Reproduce exactly the lines below, from the first one through the line containing "## Objective", and omit any pictures.

Excerpts from a dataset:
---------------

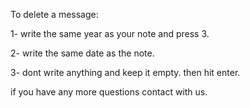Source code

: To delete a message:

1- write the same year as your note and press 3.

2- write the same date as the note.

3- dont write anything and keep it empty. then hit enter.

if you have any more questions contact with us.
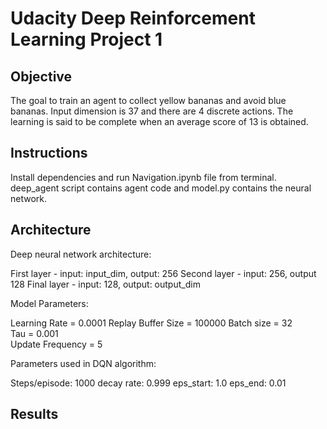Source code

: # Udacity Deep Reinforcement Learning Project 1


## Objective

The goal to train an agent to collect yellow bananas and avoid blue bananas. Input dimension is 37 and there are 4 discrete actions. The learning is said to be complete when an average score of 13 is obtained.

## Instructions

Install dependencies and run Navigation.ipynb file from terminal. deep_agent script contains agent code and model.py contains the neural network.

## Architecture

Deep neural network architecture:

First layer - input: input_dim, output: 256
Second layer - input: 256, output 128
Final layer - input: 128, output: output_dim

Model Parameters:

Learning Rate = 0.0001
Replay Buffer Size = 100000
Batch size = 32         
Tau = 0.001              
Update Frequency = 5    

Parameters used in DQN algorithm:

Steps/episode: 1000
decay rate: 0.999
eps_start: 1.0
eps_end: 0.01

## Results


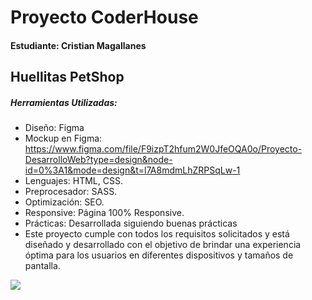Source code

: # Proyecto CoderHouse
####  Estudiante: Cristian Magallanes

## Huellitas PetShop

##### Herramientas Utilizadas:
- Diseño: Figma
- Mockup en Figma: https://www.figma.com/file/F9izpT2hfum2W0JfeOQA0o/Proyecto-DesarrolloWeb?type=design&node-id=0%3A1&mode=design&t=l7A8mdmLhZRPSqLw-1
- Lenguajes: HTML, CSS.
- Preprocesador: SASS.
- Optimización: SEO.
- Responsive: Página 100% Responsive.
- Prácticas: Desarrollada siguiendo buenas prácticas
- Este proyecto cumple con todos los requisitos solicitados y está diseñado y desarrollado con el objetivo de brindar una experiencia óptima para los usuarios en diferentes dispositivos y tamaños de pantalla.

![](https://elements-cover-images-0.imgix.net/0e947e72-2e49-4c64-80f4-29babf42f4a3?auto=compress%2Cformat&w=900&fit=max&s=2b9fe39f9e033e9ae76daf15c6388df5)

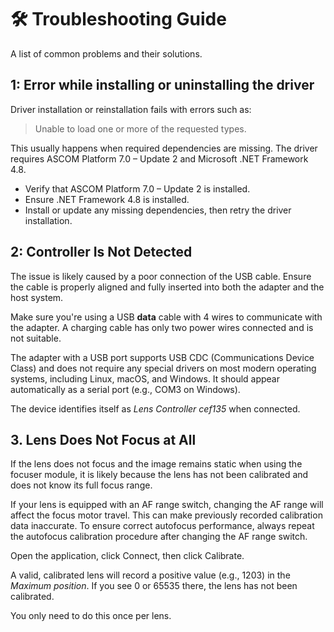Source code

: # 🛠 Troubleshooting Guide

A list of common problems and their solutions.

## 1: Error while installing or uninstalling the driver

Driver installation or reinstallation fails with errors such as:

> Unable to load one or more of the requested types.

This usually happens when required dependencies are missing. The driver requires ASCOM Platform 7.0 – Update 2 and Microsoft .NET Framework 4.8.

 - Verify that ASCOM Platform 7.0 – Update 2 is installed.
 - Ensure .NET Framework 4.8 is installed.
 - Install or update any missing dependencies, then retry the driver installation.

## 2: Controller Is Not Detected

The issue is likely caused by a poor connection of the USB cable. Ensure the cable is properly aligned and fully inserted into both the adapter and the host system.

Make sure you're using a USB **data** cable with 4 wires to communicate with the adapter. A charging cable has only two power wires connected and is not suitable.

The adapter with a USB port supports USB CDC (Communications Device Class) and does not require any special drivers on most modern operating systems, including Linux, macOS, and Windows. It should appear automatically as a serial port (e.g., COM3 on Windows).

The device identifies itself as _Lens Controller cef135_ when connected.

## 3. Lens Does Not Focus at All

If the lens does not focus and the image remains static when using the focuser module, it is likely because the lens has not been calibrated and does not know its full focus range.

If your lens is equipped with an AF range switch, changing the AF range will affect the focus motor travel. This can make previously recorded calibration data inaccurate. To ensure correct autofocus performance, always repeat the autofocus calibration procedure after changing the AF range switch.

Open the application, click Connect, then click Calibrate.

A valid, calibrated lens will record a positive value (e.g., 1203) in the _Maximum position_. If you see 0 or 65535 there, the lens has not been calibrated. 

You only need to do this once per lens. 
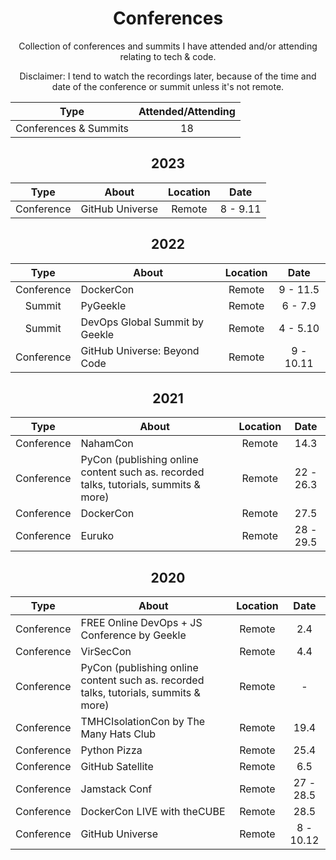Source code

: <h1 align="center">
Conferences
</h1>

<p align="center">
Collection of conferences and summits I have attended and/or attending relating to tech & code.
</p>

<p align="center">
Disclaimer: I tend to watch the recordings later, because of the time and date of the conference or summit unless it's not remote.
</p>

Type | Attended/Attending
:------:|:-------:
Conferences & Summits | 18

<h2 align="center">
2023
</h2>

Type | About | Location | Date
:------:|-----------|:------:|:----------:
Conference | GitHub Universe | Remote | 8 - 9.11

<h2 align="center">
2022
</h2>

Type | About | Location | Date
:------:|-----------|:------:|:----------:
Conference | DockerCon | Remote | 9 - 11.5
Summit | PyGeekle | Remote | 6 - 7.9
Summit | DevOps Global Summit by Geekle | Remote | 4 - 5.10
Conference | GitHub Universe: Beyond Code | Remote | 9 - 10.11

<h2 align="center">
2021
</h2>

Type | About | Location | Date
:------:|-----------|:------:|:----------:
Conference | NahamCon | Remote | 14.3
Conference | PyCon (publishing online content such as. recorded talks, tutorials, summits & more) | Remote | 22 - 26.3
Conference | DockerCon | Remote | 27.5
Conference | Euruko | Remote | 28 - 29.5

<h2 align="center">
2020
</h2>

Type | About | Location | Date
:------:|-----------|:------:|:----------:
Conference | FREE Online DevOps + JS Conference by Geekle | Remote | 2.4
Conference | VirSecCon | Remote | 4.4
Conference | PyCon (publishing online content such as. recorded talks, tutorials, summits & more) | Remote | -
Conference | TMHCIsolationCon by The Many Hats Club | Remote | 19.4
Conference | Python Pizza | Remote | 25.4
Conference | GitHub Satellite | Remote | 6.5
Conference | Jamstack Conf | Remote | 27 - 28.5
Conference | DockerCon LIVE with theCUBE | Remote | 28.5
Conference | GitHub Universe | Remote | 8 - 10.12
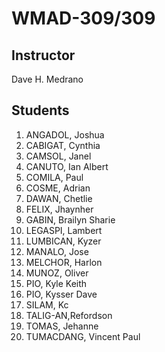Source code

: <h1>WMAD-309/309</h1>

<h2>Instructor</h2>
Dave H. Medrano

<h2>Students</h2>
<ol>
  <li>ANGADOL, Joshua</li>
  <li>CABIGAT, Cynthia</li>
  <li>CAMSOL, Janel</li>
  <li>CANUTO, Ian Albert</li>
  <li>COMILA, Paul</li>
  <li>COSME, Adrian</li>
  <li>DAWAN, Chetlie</li>
  <li>FELIX, Jhaynher</li>
  <li>GABIN, Brailyn Sharie</li>
  <li>LEGASPI, Lambert</li>
  <li>LUMBICAN, Kyzer</li>
  <li>MANALO, Jose</li>
  <li>MELCHOR, Harlon</li>
  <li>MUNOZ, Oliver</li>
  <li>PIO, Kyle Keith</li>
  <li>PIO, Kysser Dave</li>
  <li>SILAM, Kc</li>
  <li>TALIG-AN,Refordson</li>
  <li>TOMAS, Jehanne</li>
  <li>TUMACDANG, Vincent Paul</li>
</ol>
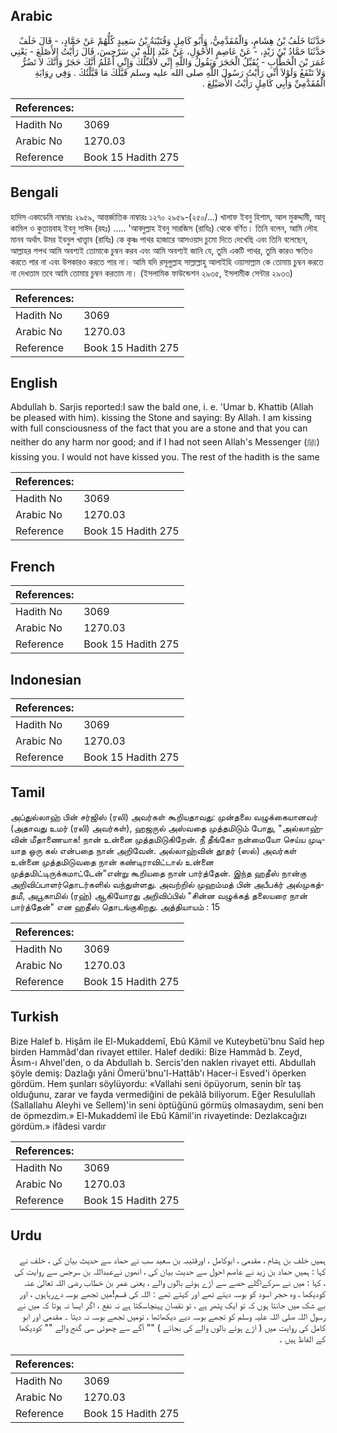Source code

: ## Arabic


<div dir="rtl" lang="ar" style={{fontSize:'larger',backgroundColor:'#f8f9fa',padding:20}}>
حَدَّثَنَا خَلَفُ بْنُ هِشَامٍ، وَالْمُقَدَّمِيُّ، وَأَبُو كَامِلٍ وَقُتَيْبَةُ بْنُ سَعِيدٍ كُلُّهُمْ عَنْ حَمَّادٍ، - قَالَ خَلَفٌ حَدَّثَنَا حَمَّادُ بْنُ زَيْدٍ، - عَنْ عَاصِمٍ الأَحْوَلِ، عَنْ عَبْدِ اللَّهِ بْنِ سَرْجِسَ، قَالَ رَأَيْتُ الأَصْلَعَ - يَعْنِي عُمَرَ بْنَ الْخَطَّابِ - يُقَبِّلُ الْحَجَرَ وَيَقُولُ وَاللَّهِ إِنِّي لأُقَبِّلُكَ وَإِنِّي أَعْلَمُ أَنَّكَ حَجَرٌ وَأَنَّكَ لاَ تَضُرُّ وَلاَ تَنْفَعُ وَلَوْلاَ أَنِّي رَأَيْتُ رَسُولَ اللَّهِ صلى الله عليه وسلم قَبَّلَكَ مَا قَبَّلْتُكَ ‏.‏ وَفِي رِوَايَةِ الْمُقَدَّمِيِّ وَأَبِي كَامِلٍ رَأَيْتُ الأُصَيْلِعَ ‏.‏
</div>
<div style={{backgroundColor:'#f8f9fa',padding:20, marginBottom: 10}}><table> <thead> <tr> <th>References:</th> <th></th> </tr> </thead> <tbody><tr><td>Hadith No</td><td>3069</td></tr><tr><td>Arabic No</td><td>1270.03</td></tr><tr><td>Reference</td><td>Book 15 Hadith 275</td></tr></tbody></table></div>

## Bengali


<div dir="ltr" lang="bn" style={{fontSize:'larger',backgroundColor:'#f8f9fa',padding:20}}>
হাদিস একাডেমি নাম্বারঃ ২৯৫৯, আন্তর্জাতিক নাম্বারঃ ১২৭০ ২৯৫৯-(২৫০/...) খালাফ ইবনু হিশাম, আল মুকদ্দামী, আবূ কামিল ও কুতায়বাহ ইবনু সাঈদ (রহঃ) ..... 'আবদুল্লাহ ইবনু সারজিস (রাযিঃ) থেকে বর্ণিত। তিনি বলেন, আমি লৌহ মানব অর্থাৎ উমর ইবনুল খাত্ত্বাব (রাযিঃ) কে কৃষ্ণ পাথর হাজারে আসওয়াদ চুমো দিতে দেখেছি এবং তিনি বলেছেন, আল্লাহর শপথ আমি অবশ্যই তোমাকে চুম্বন করব এবং আমি অবশ্যই জানি যে, তুমি একটি পাথর, তুমি কারও ক্ষতিও করতে পার না এবং উপকারও করতে পার না। আমি যদি রসূলুল্লাহ সাল্লাল্লাহু আলাইহি ওয়াসাল্লাম কে তোমায় চুম্বন করতে না দেখতাম তবে আমি তোমায় চুম্বন করতাম না। (ইসলামিক ফাউন্ডেশন ২৯৩৫, ইসলামীক সেন্টার ২৯৩৩)
</div>
<div style={{backgroundColor:'#f8f9fa',padding:20, marginBottom: 10}}><table> <thead> <tr> <th>References:</th> <th></th> </tr> </thead> <tbody><tr><td>Hadith No</td><td>3069</td></tr><tr><td>Arabic No</td><td>1270.03</td></tr><tr><td>Reference</td><td>Book 15 Hadith 275</td></tr></tbody></table></div>

## English


<div dir="ltr" lang="en" style={{fontSize:'larger',backgroundColor:'#f8f9fa',padding:20}}>
Abdullah b. Sarjis reported:I saw the bald one, i. e. 'Umar b. Khattib (Allah be pleased with him). kissing the Stone and saying: By Allah. I am kissing with full consciousness of the fact that you are a stone and that you can neither do any harm nor good; and if I had not seen Allah's Messenger (ﷺ) kissing you. I would not have kissed you. The rest of the hadith is the same
</div>
<div style={{backgroundColor:'#f8f9fa',padding:20, marginBottom: 10}}><table> <thead> <tr> <th>References:</th> <th></th> </tr> </thead> <tbody><tr><td>Hadith No</td><td>3069</td></tr><tr><td>Arabic No</td><td>1270.03</td></tr><tr><td>Reference</td><td>Book 15 Hadith 275</td></tr></tbody></table></div>

## French


<div dir="ltr" lang="fr" style={{fontSize:'larger',backgroundColor:'#f8f9fa',padding:20}}>

</div>
<div style={{backgroundColor:'#f8f9fa',padding:20, marginBottom: 10}}><table> <thead> <tr> <th>References:</th> <th></th> </tr> </thead> <tbody><tr><td>Hadith No</td><td>3069</td></tr><tr><td>Arabic No</td><td>1270.03</td></tr><tr><td>Reference</td><td>Book 15 Hadith 275</td></tr></tbody></table></div>

## Indonesian


<div dir="ltr" lang="id" style={{fontSize:'larger',backgroundColor:'#f8f9fa',padding:20}}>

</div>
<div style={{backgroundColor:'#f8f9fa',padding:20, marginBottom: 10}}><table> <thead> <tr> <th>References:</th> <th></th> </tr> </thead> <tbody><tr><td>Hadith No</td><td>3069</td></tr><tr><td>Arabic No</td><td>1270.03</td></tr><tr><td>Reference</td><td>Book 15 Hadith 275</td></tr></tbody></table></div>

## Tamil


<div dir="ltr" lang="ta" style={{fontSize:'larger',backgroundColor:'#f8f9fa',padding:20}}>
அப்துல்லாஹ் பின் சர்ஜிஸ் (ரலி) அவர்கள் கூறியதாவது: முன்தலை வழுக்கையானவர் (அதாவது உமர் (ரலி) அவர்கள்), ஹஜருல் அஸ்வதை முத்தமிடும் போது, "அல்லாஹ்வின் மீதாணையாக! நான் உன்னை முத்தமிடுகிறேன். நீ தீங்கோ நன்மையோ செய்ய முடியாத ஒரு கல் என்பதை நான் அறிவேன். அல்லாஹ்வின் தூதர் (ஸல்) அவர்கள் உன்னை முத்தமிடுவதை நான் கண்டிராவிட்டால் உன்னை முத்தமிட்டிருக்கமாட்டேன்"என்று கூறியதை நான் பார்த்தேன். இந்த ஹதீஸ் நான்கு அறிவிப்பாளர்தொடர்களில் வந்துள்ளது. அவற்றில் முஹம்மத் பின் அபீபக்ர் அல்முகத்தமீ, அபூகாமில் (ரஹ்) ஆகியோரது அறிவிப்பில் "சின்ன வழுக்கத் தலையரை நான் பார்த்தேன்" என ஹதீஸ் தொடங்குகிறது. அத்தியாயம் : 15
</div>
<div style={{backgroundColor:'#f8f9fa',padding:20, marginBottom: 10}}><table> <thead> <tr> <th>References:</th> <th></th> </tr> </thead> <tbody><tr><td>Hadith No</td><td>3069</td></tr><tr><td>Arabic No</td><td>1270.03</td></tr><tr><td>Reference</td><td>Book 15 Hadith 275</td></tr></tbody></table></div>

## Turkish


<div dir="ltr" lang="tr" style={{fontSize:'larger',backgroundColor:'#f8f9fa',padding:20}}>
Bize Halef b. Hişâm ile El-Mukaddemî, Ebû Kâmil ve Kuteybetü'bnu Saîd hep birden Hammâd'dan rivayet ettiler. Halef dediki: Bize Hammâd b. Zeyd, Âsım-ı Ahvel'den, o da Abdullah b. Sercis'den naklen rivayet etti. Abdullah şöyle demiş: Dazlağı yâni Ömerü'bnu'l-Hattâb'ı Hacer-i Esved'i öperken gördüm. Hem şunları söylüyordu: «Vallahi seni öpüyorum, senin bîr taş olduğunu, zarar ve fayda vermediğini de pekâlâ biliyorum. Eğer Resulullah (Sallallahu Aleyhi ve Sellem)'in seni öptüğünü görmüş olmasaydım, seni ben de öpmezdim.» El-Mukaddemî ile Ebû Kâmil'in rivayetinde: Dezlakcağızı gördüm.» ifâdesi vardır
</div>
<div style={{backgroundColor:'#f8f9fa',padding:20, marginBottom: 10}}><table> <thead> <tr> <th>References:</th> <th></th> </tr> </thead> <tbody><tr><td>Hadith No</td><td>3069</td></tr><tr><td>Arabic No</td><td>1270.03</td></tr><tr><td>Reference</td><td>Book 15 Hadith 275</td></tr></tbody></table></div>

## Urdu


<div dir="rtl" lang="ur" style={{fontSize:'larger',backgroundColor:'#f8f9fa',padding:20}}>
ہمیں خلف بن ہشام ، مقدمی ، ابوکامل ، اورقتیبہ بن سعید سب نے حماد سے حدیث بیان کی ، خلف نے کہا : ہمیں حماد بن زید نے عاصم احول سے حدیث بیان کی ، انھوں نےعبداللہ بن سرجس سے روایت کی ، کہا : میں نے سرکےاگلے حصے سے اڑے ہوئے بالوں والے ، یعنی عمر بن خطاب رضی اللہ تعالیٰ عنہ کودیکھا ، وہ حجر اسود کو بوسہ دیتے تھے اور کہتے تھے : اللہ کی قسم!میں تجھے بوسہ دےرہاہوں ، اور بے شک میں جانتا ہوں کہ تو ایک پتھر ہے ، تو نقصان پہنچاسکتا ہے نہ نفع ، اگر ایسا نہ ہوتا کہ میں نے رسول اللہ صلی اللہ علیہ وسلم کو تجھے بوسہ دیے دیکھاتھا ، تومیں تجھے بوسہ نہ دیتا ۔ مقدمی اور ابو کامل کی روایت میں ( اڑے ہوئے بالوں والے کی بجائے ) "" آگے سے چھوٹی سی گنج والے "" کودیکھا کے الفاظ ہیں ۔
</div>
<div style={{backgroundColor:'#f8f9fa',padding:20, marginBottom: 10}}><table> <thead> <tr> <th>References:</th> <th></th> </tr> </thead> <tbody><tr><td>Hadith No</td><td>3069</td></tr><tr><td>Arabic No</td><td>1270.03</td></tr><tr><td>Reference</td><td>Book 15 Hadith 275</td></tr></tbody></table></div>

---------------

▸ Solution for this task:
Source code

: To delete a message:

1- write the same year as your note and press 3.

2- write the same date as the note.

3- dont write anything and keep it empty. then hit enter.

if you have any more questions contact with us.
Source code

: # Udacity Deep Reinforcement Learning Project 1


## Objective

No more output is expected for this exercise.